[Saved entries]
════════

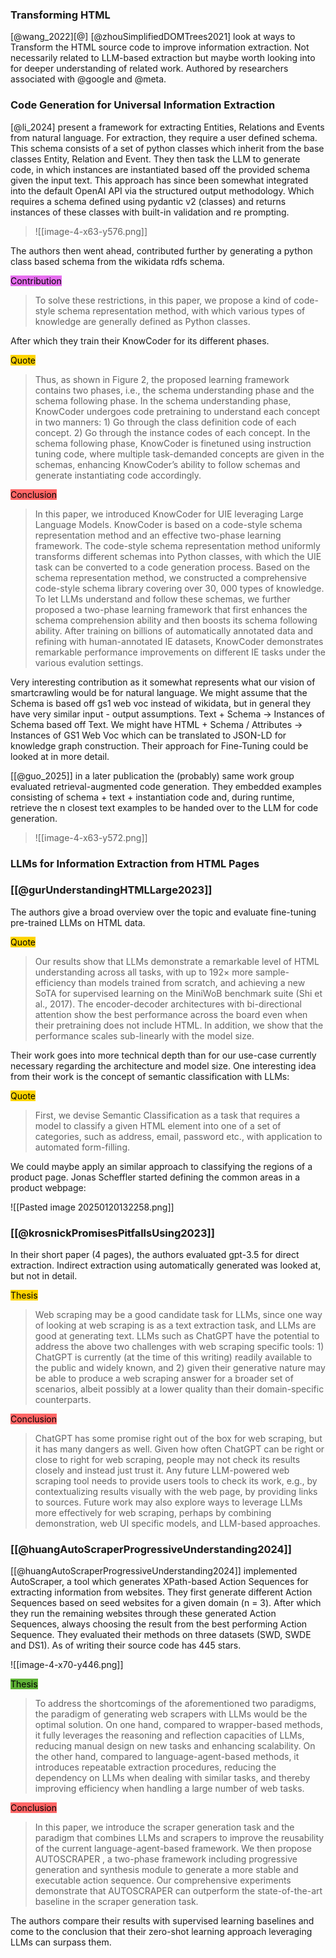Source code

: ### Transforming HTML

[@wang_2022][@] [@zhouSimplifiedDOMTrees2021] look at ways to Transform the HTML source code to improve information extraction. Not necessarily related to LLM-based extraction but maybe worth looking into for deeper understanding of related work. Authored by researchers associated with @google and @meta.
### Code Generation for Universal Information Extraction

[@li_2024] present a framework for extracting Entities, Relations and Events from natural language. For extraction, they require a user defined schema. This schema consists of a set of python classes which inherit from the base classes Entity, Relation and Event. They then task the LLM to generate code, in which instances are instantiated based off the provided schema given the input text. This approach has since been somewhat integrated into the default OpenAI API via the structured output methodology. Which requires a schema defined using pydantic v2 (classes) and returns instances of these classes with built-in validation and re prompting.

>![[image-4-x63-y576.png]]

The authors then went ahead, contributed further by generating a python class based schema from the wikidata rdfs schema.

<mark style="background-color: #e56eee">Contribution</mark>
> To solve these restrictions, in this paper, we propose a kind of code-style schema representation method, with which various types of knowledge are generally defined as Python classes.

After which they train their KnowCoder for its different phases.

<mark style="background-color: #ffd400">Quote</mark>
> Thus, as shown in Figure 2, the proposed learning framework contains two phases, i.e., the schema understanding phase and the schema following phase. In the schema understanding phase, KnowCoder undergoes code pretraining to understand each concept in two manners: 1) Go through the class definition code of each concept. 2) Go through the instance codes of each concept. In the schema following phase, KnowCoder is finetuned using instruction tuning code, where multiple task-demanded concepts are given in the schemas, enhancing KnowCoder’s ability to follow schemas and generate instantiating code accordingly.

<mark style="background-color: #ff6666">Conclusion</mark>
> In this paper, we introduced KnowCoder for UIE leveraging Large Language Models. KnowCoder is based on a code-style schema representation method and an effective two-phase learning framework. The code-style schema representation method uniformly transforms different schemas into Python classes, with which the UIE task can be converted to a code generation process. Based on the schema representation method, we constructed a comprehensive code-style schema library covering over 30, 000 types of knowledge. To let LLMs understand and follow these schemas, we further proposed a two-phase learning framework that first enhances the schema comprehension ability and then boosts its schema following ability. After training on billions of automatically annotated data and refining with human-annotated IE datasets, KnowCoder demonstrates remarkable performance improvements on different IE tasks under the various evalution settings.

Very interesting contribution as it somewhat represents what our vision of smartcrawling would be for natural language. We might assume that the Schema is based off gs1 web voc instead of wikidata, but in general they have very similar input - output assumptions. Text + Schema -> Instances of Schema based off Text. We might have HTML + Schema / Attributes -> Instances of GS1 Web Voc which can be translated to JSON-LD for knowledge graph construction. Their approach for Fine-Tuning could be looked at in more detail.

[[@guo_2025]] in a later publication the (probably) same work group evaluated retrieval-augmented code generation.  They embedded examples consisting of schema + text + instantiation code and, during runtime, retrieve the n closest text examples to be handed over to the LLM for code generation.    

>![[image-4-x63-y572.png]]
### LLMs for Information Extraction from HTML Pages
### [[@gurUnderstandingHTMLLarge2023]]

The authors give a broad overview over the topic and evaluate fine-tuning pre-trained LLMs on HTML data. 

<mark style="background-color: #ffd400">Quote</mark>
> Our results show that LLMs demonstrate a remarkable level of HTML understanding across all tasks, with up to 192× more sample-efficiency than models trained from scratch, and achieving a new SoTA for supervised learning on the MiniWoB benchmark suite (Shi et al., 2017). The encoder-decoder architectures with bi-directional attention show the best performance across the board even when their pretraining does not include HTML. In addition, we show that the performance scales sub-linearly with the model size.

Their work goes into more technical depth than for our use-case currently necessary regarding the architecture and model size. One interesting idea from their work is the concept of semantic classification with LLMs:

<mark style="background-color: #ffd400">Quote</mark>
> First, we devise Semantic Classification as a task that requires a model to classify a given HTML element into one of a set of categories, such as address, email, password etc., with application to automated form-filling.

We could maybe apply an similar approach to classifying the regions of a product page.  Jonas Scheffler started defining the common areas in a product webpage:

![[Pasted image 20250120132258.png]]
### [[@krosnickPromisesPitfallsUsing2023]]

In their short paper (4 pages), the authors evaluated gpt-3.5 for direct extraction. Indirect extraction using automatically generated was looked at, but not in detail.

<mark style="background-color: #ffd400">Thesis</mark>
> Web scraping may be a good candidate task for LLMs, since one way of looking at web scraping is as a text extraction task, and LLMs are good at generating text. LLMs such as ChatGPT have the potential to address the above two challenges with web scraping specific tools: 1) ChatGPT is currently (at the time of this writing) readily available to the public and widely known, and 2) given their generative nature may be able to produce a web scraping answer for a broader set of scenarios, albeit possibly at a lower quality than their domain-specific counterparts.

<mark style="background-color: #ff6666">Conclusion</mark>
> ChatGPT has some promise right out of the box for web scraping, but it has many dangers as well. Given how often ChatGPT can be right or close to right for web scraping, people may not check its results closely and instead just trust it. Any future LLM-powered web scraping tool needs to provide users tools to check its work, e.g.,  by contextualizing results visually with the web page, by providing links to sources. Future work may also explore ways to leverage LLMs more effectively for web scraping, perhaps by combining demonstration, web UI specific models, and LLM-based approaches.

### [[@huangAutoScraperProgressiveUnderstanding2024]]

[[@huangAutoScraperProgressiveUnderstanding2024]] implemented AutoScraper, a tool which generates XPath-based Action Sequences for extracting information from websites. They first generate different Action Sequences based on seed websites for a given domain (n = 3). After which they run the remaining websites through these generated Action Sequences, always choosing the result from the best performing Action Sequence. They evaluated their methods on three datasets (SWD, SWDE and DS1). As of writing their source code has 445 stars.

![[image-4-x70-y446.png]]

<mark style="background-color: #5fb236">Thesis</mark>
> To address the shortcomings of the aforementioned two paradigms, the paradigm of generating web scrapers with LLMs would be the optimal solution. On one hand, compared to wrapper-based methods, it fully leverages the reasoning and reflection capacities of LLMs, reducing manual design on new tasks and enhancing scalability. On the other hand, compared to language-agent-based methods, it introduces repeatable extraction procedures, reducing the dependency on LLMs when dealing with similar tasks, and thereby improving efficiency when handling a large number of web tasks.

<mark style="background-color: #ff6666">Conclusion</mark>
> In this paper, we introduce the scraper generation task and the paradigm that combines LLMs and scrapers to improve the reusability of the current language-agent-based framework. We then propose AUTOSCRAPER , a two-phase framework including progressive generation and synthesis module to generate a more stable and executable action sequence. Our comprehensive experiments demonstrate that AUTOSCRAPER can outperform the state-of-the-art baseline in the scraper generation task.

The authors compare their results with supervised learning baselines and come to the conclusion that their zero-shot learning approach leveraging LLMs can surpass them.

════════

Task to complete: Repeat the records above verbatim, dropping the pictures.

Solution for this exercise:
Source code

: ### Transforming HTML

[@wang_2022][@] [@zhouSimplifiedDOMTrees2021] look at ways to Transform the HTML source code to improve information extraction. Not necessarily related to LLM-based extraction but maybe worth looking into for deeper understanding of related work. Authored by researchers associated with @google and @meta.
### Code Generation for Universal Information Extraction

[@li_2024] present a framework for extracting Entities, Relations and Events from natural language. For extraction, they require a user defined schema. This schema consists of a set of python classes which inherit from the base classes Entity, Relation and Event. They then task the LLM to generate code, in which instances are instantiated based off the provided schema given the input text. This approach has since been somewhat integrated into the default OpenAI API via the structured output methodology. Which requires a schema defined using pydantic v2 (classes) and returns instances of these classes with built-in validation and re prompting.

>![[image-4-x63-y576.png]]

The authors then went ahead, contributed further by generating a python class based schema from the wikidata rdfs schema.

<mark style="background-color: #e56eee">Contribution</mark>
> To solve these restrictions, in this paper, we propose a kind of code-style schema representation method, with which various types of knowledge are generally defined as Python classes.

After which they train their KnowCoder for its different phases.

<mark style="background-color: #ffd400">Quote</mark>
> Thus, as shown in Figure 2, the proposed learning framework contains two phases, i.e., the schema understanding phase and the schema following phase. In the schema understanding phase, KnowCoder undergoes code pretraining to understand each concept in two manners: 1) Go through the class definition code of each concept. 2) Go through the instance codes of each concept. In the schema following phase, KnowCoder is finetuned using instruction tuning code, where multiple task-demanded concepts are given in the schemas, enhancing KnowCoder’s ability to follow schemas and generate instantiating code accordingly.

<mark style="background-color: #ff6666">Conclusion</mark>
> In this paper, we introduced KnowCoder for UIE leveraging Large Language Models. KnowCoder is based on a code-style schema representation method and an effective two-phase learning framework. The code-style schema representation method uniformly transforms different schemas into Python classes, with which the UIE task can be converted to a code generation process. Based on the schema representation method, we constructed a comprehensive code-style schema library covering over 30, 000 types of knowledge. To let LLMs understand and follow these schemas, we further proposed a two-phase learning framework that first enhances the schema comprehension ability and then boosts its schema following ability. After training on billions of automatically annotated data and refining with human-annotated IE datasets, KnowCoder demonstrates remarkable performance improvements on different IE tasks under the various evalution settings.

Very interesting contribution as it somewhat represents what our vision of smartcrawling would be for natural language. We might assume that the Schema is based off gs1 web voc instead of wikidata, but in general they have very similar input - output assumptions. Text + Schema -> Instances of Schema based off Text. We might have HTML + Schema / Attributes -> Instances of GS1 Web Voc which can be translated to JSON-LD for knowledge graph construction. Their approach for Fine-Tuning could be looked at in more detail.

[[@guo_2025]] in a later publication the (probably) same work group evaluated retrieval-augmented code generation.  They embedded examples consisting of schema + text + instantiation code and, during runtime, retrieve the n closest text examples to be handed over to the LLM for code generation.    

>![[image-4-x63-y572.png]]
### LLMs for Information Extraction from HTML Pages
### [[@gurUnderstandingHTMLLarge2023]]

The authors give a broad overview over the topic and evaluate fine-tuning pre-trained LLMs on HTML data. 

<mark style="background-color: #ffd400">Quote</mark>
> Our results show that LLMs demonstrate a remarkable level of HTML understanding across all tasks, with up to 192× more sample-efficiency than models trained from scratch, and achieving a new SoTA for supervised learning on the MiniWoB benchmark suite (Shi et al., 2017). The encoder-decoder architectures with bi-directional attention show the best performance across the board even when their pretraining does not include HTML. In addition, we show that the performance scales sub-linearly with the model size.

Their work goes into more technical depth than for our use-case currently necessary regarding the architecture and model size. One interesting idea from their work is the concept of semantic classification with LLMs:

<mark style="background-color: #ffd400">Quote</mark>
> First, we devise Semantic Classification as a task that requires a model to classify a given HTML element into one of a set of categories, such as address, email, password etc., with application to automated form-filling.

We could maybe apply an similar approach to classifying the regions of a product page.  Jonas Scheffler started defining the common areas in a product webpage:

![[Pasted image 20250120132258.png]]
### [[@krosnickPromisesPitfallsUsing2023]]

In their short paper (4 pages), the authors evaluated gpt-3.5 for direct extraction. Indirect extraction using automatically generated was looked at, but not in detail.

<mark style="background-color: #ffd400">Thesis</mark>
> Web scraping may be a good candidate task for LLMs, since one way of looking at web scraping is as a text extraction task, and LLMs are good at generating text. LLMs such as ChatGPT have the potential to address the above two challenges with web scraping specific tools: 1) ChatGPT is currently (at the time of this writing) readily available to the public and widely known, and 2) given their generative nature may be able to produce a web scraping answer for a broader set of scenarios, albeit possibly at a lower quality than their domain-specific counterparts.

<mark style="background-color: #ff6666">Conclusion</mark>
> ChatGPT has some promise right out of the box for web scraping, but it has many dangers as well. Given how often ChatGPT can be right or close to right for web scraping, people may not check its results closely and instead just trust it. Any future LLM-powered web scraping tool needs to provide users tools to check its work, e.g.,  by contextualizing results visually with the web page, by providing links to sources. Future work may also explore ways to leverage LLMs more effectively for web scraping, perhaps by combining demonstration, web UI specific models, and LLM-based approaches.

### [[@huangAutoScraperProgressiveUnderstanding2024]]

[[@huangAutoScraperProgressiveUnderstanding2024]] implemented AutoScraper, a tool which generates XPath-based Action Sequences for extracting information from websites. They first generate different Action Sequences based on seed websites for a given domain (n = 3). After which they run the remaining websites through these generated Action Sequences, always choosing the result from the best performing Action Sequence. They evaluated their methods on three datasets (SWD, SWDE and DS1). As of writing their source code has 445 stars.

![[image-4-x70-y446.png]]

<mark style="background-color: #5fb236">Thesis</mark>
> To address the shortcomings of the aforementioned two paradigms, the paradigm of generating web scrapers with LLMs would be the optimal solution. On one hand, compared to wrapper-based methods, it fully leverages the reasoning and reflection capacities of LLMs, reducing manual design on new tasks and enhancing scalability. On the other hand, compared to language-agent-based methods, it introduces repeatable extraction procedures, reducing the dependency on LLMs when dealing with similar tasks, and thereby improving efficiency when handling a large number of web tasks.

<mark style="background-color: #ff6666">Conclusion</mark>
> In this paper, we introduce the scraper generation task and the paradigm that combines LLMs and scrapers to improve the reusability of the current language-agent-based framework. We then propose AUTOSCRAPER , a two-phase framework including progressive generation and synthesis module to generate a more stable and executable action sequence. Our comprehensive experiments demonstrate that AUTOSCRAPER can outperform the state-of-the-art baseline in the scraper generation task.

The authors compare their results with supervised learning baselines and come to the conclusion that their zero-shot learning approach leveraging LLMs can surpass them.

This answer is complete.